MATERIAL SHOWN>
■ ■ ■
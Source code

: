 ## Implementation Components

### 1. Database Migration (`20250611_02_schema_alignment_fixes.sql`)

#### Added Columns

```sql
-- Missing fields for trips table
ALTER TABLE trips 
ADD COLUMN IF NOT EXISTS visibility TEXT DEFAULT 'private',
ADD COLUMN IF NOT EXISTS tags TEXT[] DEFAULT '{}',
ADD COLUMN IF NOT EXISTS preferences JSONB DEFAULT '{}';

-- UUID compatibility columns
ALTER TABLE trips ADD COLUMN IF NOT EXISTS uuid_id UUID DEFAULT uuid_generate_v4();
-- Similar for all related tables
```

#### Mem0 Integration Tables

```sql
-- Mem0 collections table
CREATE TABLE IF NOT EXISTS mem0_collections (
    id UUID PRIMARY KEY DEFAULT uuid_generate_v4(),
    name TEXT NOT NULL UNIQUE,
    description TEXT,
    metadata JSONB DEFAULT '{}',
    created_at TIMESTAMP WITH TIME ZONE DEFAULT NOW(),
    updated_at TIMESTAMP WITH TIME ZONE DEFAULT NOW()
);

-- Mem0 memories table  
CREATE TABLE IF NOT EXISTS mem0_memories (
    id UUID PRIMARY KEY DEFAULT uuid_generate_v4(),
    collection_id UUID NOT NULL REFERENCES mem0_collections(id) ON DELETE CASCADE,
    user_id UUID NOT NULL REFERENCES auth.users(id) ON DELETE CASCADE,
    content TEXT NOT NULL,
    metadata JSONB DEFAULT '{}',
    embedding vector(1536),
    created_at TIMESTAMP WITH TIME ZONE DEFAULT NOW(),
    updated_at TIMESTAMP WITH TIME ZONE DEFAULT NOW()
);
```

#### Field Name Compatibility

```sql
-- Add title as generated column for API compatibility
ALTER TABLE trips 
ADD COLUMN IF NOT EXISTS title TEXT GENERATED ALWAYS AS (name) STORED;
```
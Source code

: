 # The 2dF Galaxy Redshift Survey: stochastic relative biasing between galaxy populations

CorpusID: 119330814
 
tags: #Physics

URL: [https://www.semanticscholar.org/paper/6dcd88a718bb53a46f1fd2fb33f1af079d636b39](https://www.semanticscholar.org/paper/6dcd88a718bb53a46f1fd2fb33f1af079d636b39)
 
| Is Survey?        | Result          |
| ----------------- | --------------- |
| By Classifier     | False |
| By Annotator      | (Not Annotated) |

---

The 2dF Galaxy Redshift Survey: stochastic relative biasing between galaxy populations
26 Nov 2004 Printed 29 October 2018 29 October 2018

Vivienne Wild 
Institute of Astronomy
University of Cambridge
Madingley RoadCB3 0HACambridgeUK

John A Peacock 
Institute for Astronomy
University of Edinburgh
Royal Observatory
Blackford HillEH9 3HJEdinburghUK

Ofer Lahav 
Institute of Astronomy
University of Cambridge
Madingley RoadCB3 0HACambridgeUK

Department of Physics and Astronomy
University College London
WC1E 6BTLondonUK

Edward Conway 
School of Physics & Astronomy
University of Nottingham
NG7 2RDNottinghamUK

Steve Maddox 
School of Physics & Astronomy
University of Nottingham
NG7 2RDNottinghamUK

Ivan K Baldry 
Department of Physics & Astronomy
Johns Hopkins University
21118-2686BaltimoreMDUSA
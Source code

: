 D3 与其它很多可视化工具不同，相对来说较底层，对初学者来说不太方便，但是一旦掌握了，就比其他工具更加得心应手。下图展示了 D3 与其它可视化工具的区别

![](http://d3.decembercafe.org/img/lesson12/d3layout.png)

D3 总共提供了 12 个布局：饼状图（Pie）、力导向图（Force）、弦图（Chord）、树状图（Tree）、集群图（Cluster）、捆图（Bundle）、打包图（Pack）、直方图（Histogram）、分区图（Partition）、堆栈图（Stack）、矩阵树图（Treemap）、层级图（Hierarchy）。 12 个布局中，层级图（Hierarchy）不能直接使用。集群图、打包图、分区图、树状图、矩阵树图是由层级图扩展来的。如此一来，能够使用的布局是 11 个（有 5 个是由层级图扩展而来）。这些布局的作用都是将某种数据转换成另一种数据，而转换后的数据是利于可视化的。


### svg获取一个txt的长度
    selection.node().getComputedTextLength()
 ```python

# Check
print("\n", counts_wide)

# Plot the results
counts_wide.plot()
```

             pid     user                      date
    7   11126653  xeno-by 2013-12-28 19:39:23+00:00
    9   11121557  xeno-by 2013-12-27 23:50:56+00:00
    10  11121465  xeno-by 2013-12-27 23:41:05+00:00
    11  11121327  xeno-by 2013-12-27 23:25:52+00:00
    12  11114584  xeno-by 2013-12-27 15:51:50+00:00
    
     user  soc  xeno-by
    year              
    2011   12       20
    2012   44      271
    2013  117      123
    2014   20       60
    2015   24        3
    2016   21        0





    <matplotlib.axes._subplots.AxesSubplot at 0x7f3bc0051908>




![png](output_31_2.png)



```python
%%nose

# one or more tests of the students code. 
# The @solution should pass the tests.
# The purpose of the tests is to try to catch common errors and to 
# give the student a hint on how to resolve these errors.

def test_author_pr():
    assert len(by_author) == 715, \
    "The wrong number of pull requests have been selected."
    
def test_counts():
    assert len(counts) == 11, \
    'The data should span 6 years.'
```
■ ■ ■
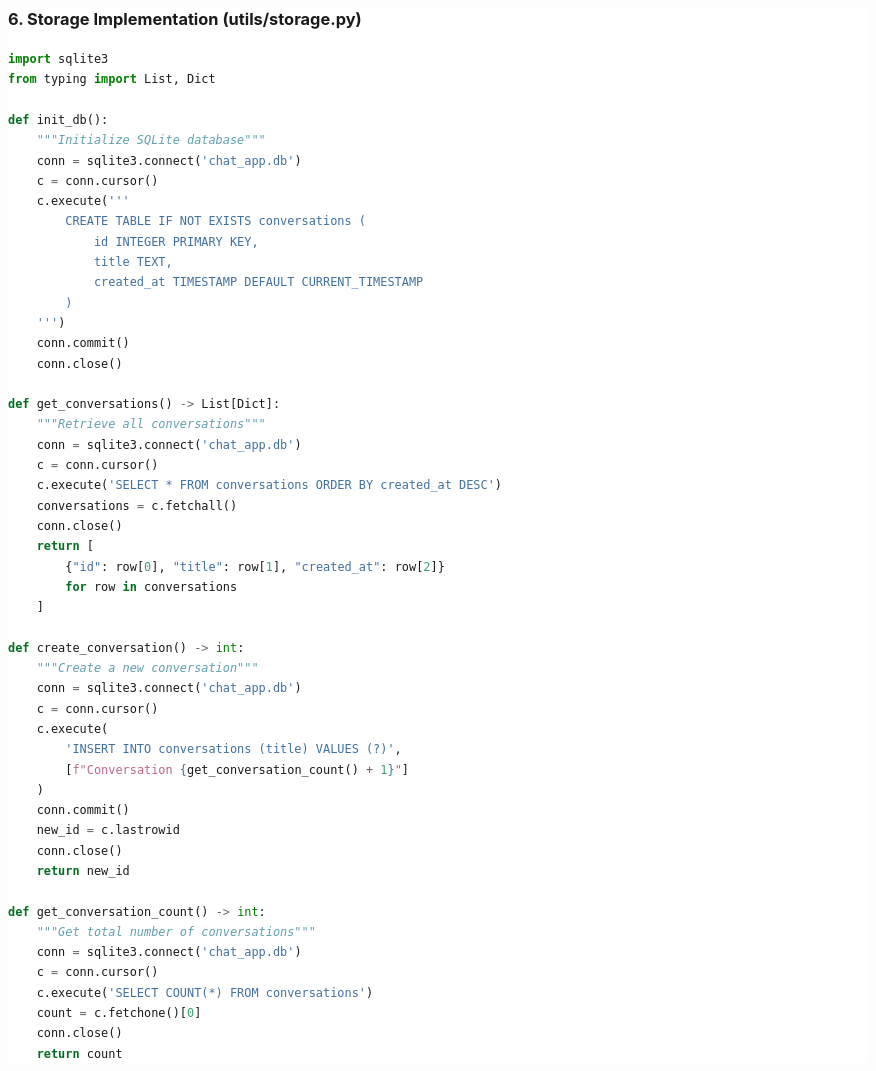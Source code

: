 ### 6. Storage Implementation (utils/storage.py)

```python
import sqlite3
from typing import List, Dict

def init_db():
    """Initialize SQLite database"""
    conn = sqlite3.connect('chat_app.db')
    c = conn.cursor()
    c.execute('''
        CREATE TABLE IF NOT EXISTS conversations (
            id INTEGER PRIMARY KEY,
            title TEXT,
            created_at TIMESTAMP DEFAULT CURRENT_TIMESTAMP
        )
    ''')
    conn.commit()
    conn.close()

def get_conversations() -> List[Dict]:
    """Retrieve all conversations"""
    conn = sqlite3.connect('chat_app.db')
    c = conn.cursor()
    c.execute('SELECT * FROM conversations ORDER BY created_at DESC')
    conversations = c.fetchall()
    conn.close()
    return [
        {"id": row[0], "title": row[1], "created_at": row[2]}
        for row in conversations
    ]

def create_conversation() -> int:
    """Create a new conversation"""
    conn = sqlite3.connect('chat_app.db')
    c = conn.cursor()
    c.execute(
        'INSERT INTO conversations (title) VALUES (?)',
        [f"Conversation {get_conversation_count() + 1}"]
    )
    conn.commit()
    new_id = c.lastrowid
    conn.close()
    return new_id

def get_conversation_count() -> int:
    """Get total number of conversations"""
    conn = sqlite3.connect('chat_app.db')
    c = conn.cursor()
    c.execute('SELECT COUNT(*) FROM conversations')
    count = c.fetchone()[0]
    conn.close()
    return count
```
■ ■ ■
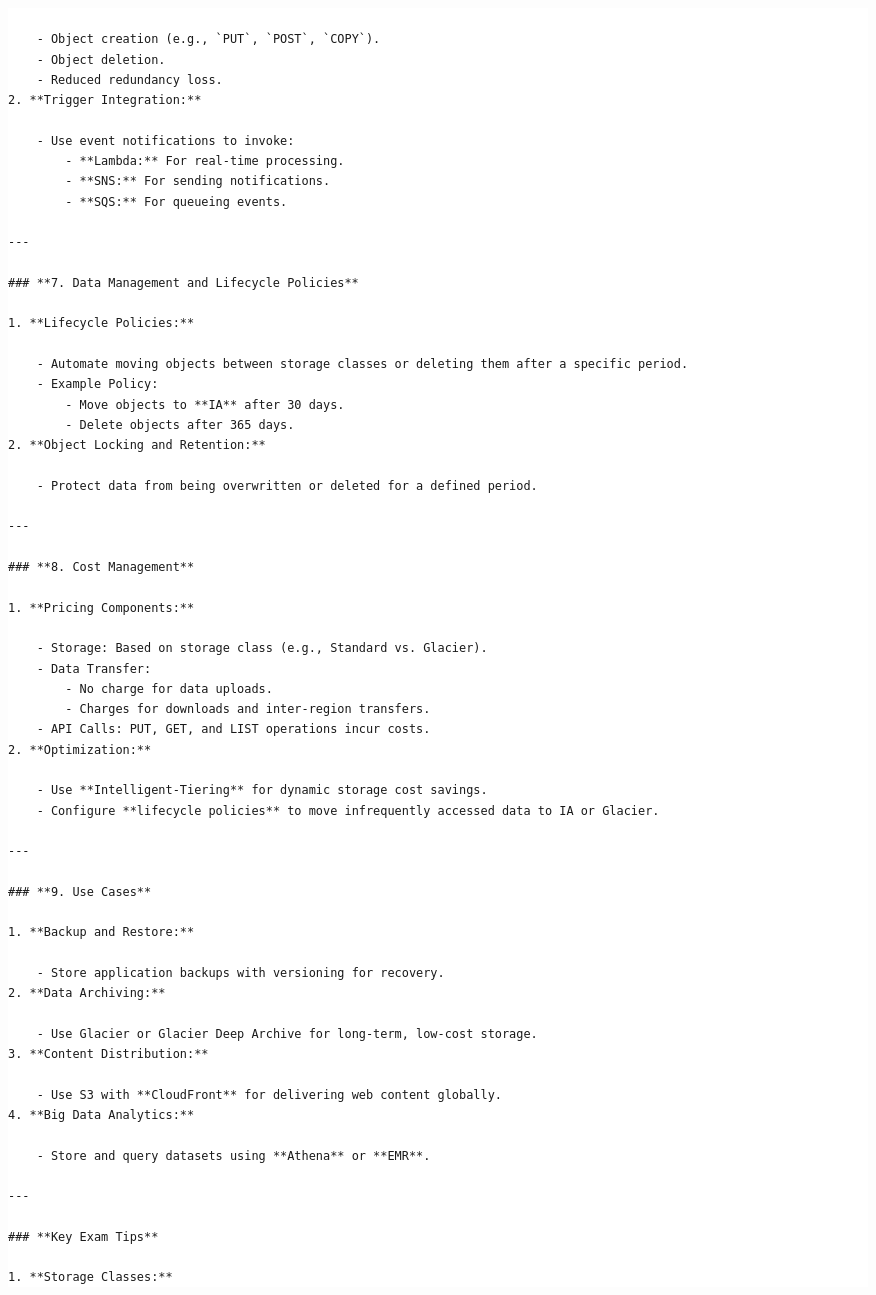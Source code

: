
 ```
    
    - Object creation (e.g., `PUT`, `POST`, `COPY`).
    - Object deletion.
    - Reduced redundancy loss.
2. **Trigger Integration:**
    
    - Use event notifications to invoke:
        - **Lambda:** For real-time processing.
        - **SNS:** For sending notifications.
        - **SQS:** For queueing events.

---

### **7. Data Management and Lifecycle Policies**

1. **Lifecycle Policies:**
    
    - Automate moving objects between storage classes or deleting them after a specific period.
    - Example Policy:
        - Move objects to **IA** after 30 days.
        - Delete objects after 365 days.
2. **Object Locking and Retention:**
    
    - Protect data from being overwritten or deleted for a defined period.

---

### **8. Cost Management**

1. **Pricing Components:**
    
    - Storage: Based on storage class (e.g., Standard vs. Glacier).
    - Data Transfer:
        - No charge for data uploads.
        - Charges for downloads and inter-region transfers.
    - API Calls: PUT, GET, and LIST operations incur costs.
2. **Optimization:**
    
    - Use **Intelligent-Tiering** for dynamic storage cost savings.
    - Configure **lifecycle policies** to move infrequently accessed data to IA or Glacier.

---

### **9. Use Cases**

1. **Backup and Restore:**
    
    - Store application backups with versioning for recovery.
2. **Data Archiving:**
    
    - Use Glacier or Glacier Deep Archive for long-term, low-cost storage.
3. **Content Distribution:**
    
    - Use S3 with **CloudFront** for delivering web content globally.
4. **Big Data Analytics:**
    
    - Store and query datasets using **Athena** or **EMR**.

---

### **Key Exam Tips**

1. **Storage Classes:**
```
■ ■ ■
YOUR OBJECTIVE> Examine the listing above and state the number of lines that contain the word "Department", with no further remarks.

SOLUTION> 2